On Friday (February 4), the Gauhati High Court upheld the constitutionality of the law that was used by the Assam government to convert state-run Islamic schools (madrassas) into general schools. Rejecting a petition filed against the Assam govt decision, the High Court said that educational institutions funded by the government can’t impart religious education, even the institution is a minority institution.
The BJP-led Assam government had passed the Assam Repealing Act 2020, which nullified the Assam Madrassa Education (Provincialization of Services of Employees and Re-Organisation of Madrassa Educational Institutions) Act 2018 and Assam Madrassa Education (Provincialization) Act, 1995.
Under the new law, religious teaching and instructions in state-funded madrassas were stopped. The religious curriculum was replaced with general education and the teachers were given training for teaching general subjects. The Assam government also dissolved the State Madrassa Education Board and transferred all bank accounts and records to the Assam Board of Secondary Education.
Although the BJP government’s decision affected only the ‘provincialised madrassas’ and not the ‘Qawmi Madrassas/Community Madrassas’, a total of 13 petitioners had filed a writ petition in the Gauhati High Court challenging the constitutionality of the Assam Repealing Act of 2020.
The matter was heard by a Division Bench of Chief Justice Sudhanshu Dhulia and Justice Soumitra Saikia. The Gauhati High Court rejected the argument that the government’s order and the Assam Repealing Act of 2020 somehow violated Articles 25, 26, 28 and 30 of the Indian Constitution.
Observations made by the Gauhati High Court
While upholding that secularism is a basic structure of the Constitution, the court ruled, “In a country which has multiple religions, the State has to be neutral while dealing with the matters relating to religion. We live in a democracy and under a Constitution where all citizens are equal before the law.”
The court rejected the argument of the petitioners that the Assam govt decision violated the fundamental rights of the petitioners under Articles 25, 26, 28 and 30 of the Constitution of India, and said that instead, it was govt-funded madrasas that had violated the principles of Articles 14 and 15 of the Constitution. The court said, “preference given by the State to any one religion, in a multi-religious society like ours, negates the principle of Articles 14 and 15 of the Constitution of India. It is thus the secular nature of the State which mandates that no religious instruction shall be provided in any educational institution wholly maintained out of State funds [Article 28(1)1”.

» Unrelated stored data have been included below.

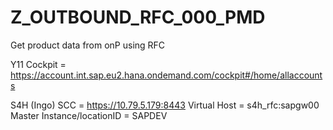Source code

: # Z_OUTBOUND_RFC_000_PMD
Get product data from onP using RFC

Y11
Cockpit = https://account.int.sap.eu2.hana.ondemand.com/cockpit#/home/allaccounts 



S4H (Ingo) SCC = https://10.79.5.179:8443
Virtual Host = s4h_rfc:sapgw00
Master Instance/locationID = SAPDEV




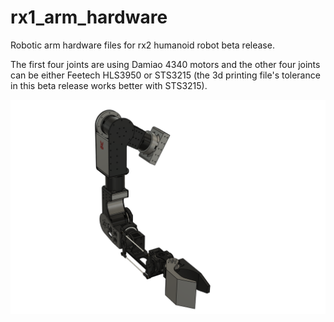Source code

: # rx1_arm_hardware
Robotic arm hardware files for rx2 humanoid robot beta release.  

The first four joints are using Damiao 4340 motors and the other four joints can be either Feetech HLS3950 or STS3215 (the 3d printing file's tolerance in this beta release works better with STS3215).  

![image](https://github.com/Red-Rabbit-Robotics/rx2_arm_hardware_beta/blob/master/media/rx2_arm_beta.png)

The High Court also said that once a minority-run institution like a Madrasa is provincialised and starts being run completely on public money, it no longer can be run as a minority school. Although minorities have the right to set up and run educational institutions for their community, once such institutions are provincialised and start getting run completely on state funds, then religious instructions cannot be imparted in such institutions. “The educational institutions in question are admittedly provincialised schools, the entire teaching and non-teaching staff of these educational institutions are Government servants, the school being a Government institute cannot be said to be either established or being administered by a minority,” the High Court emphasised.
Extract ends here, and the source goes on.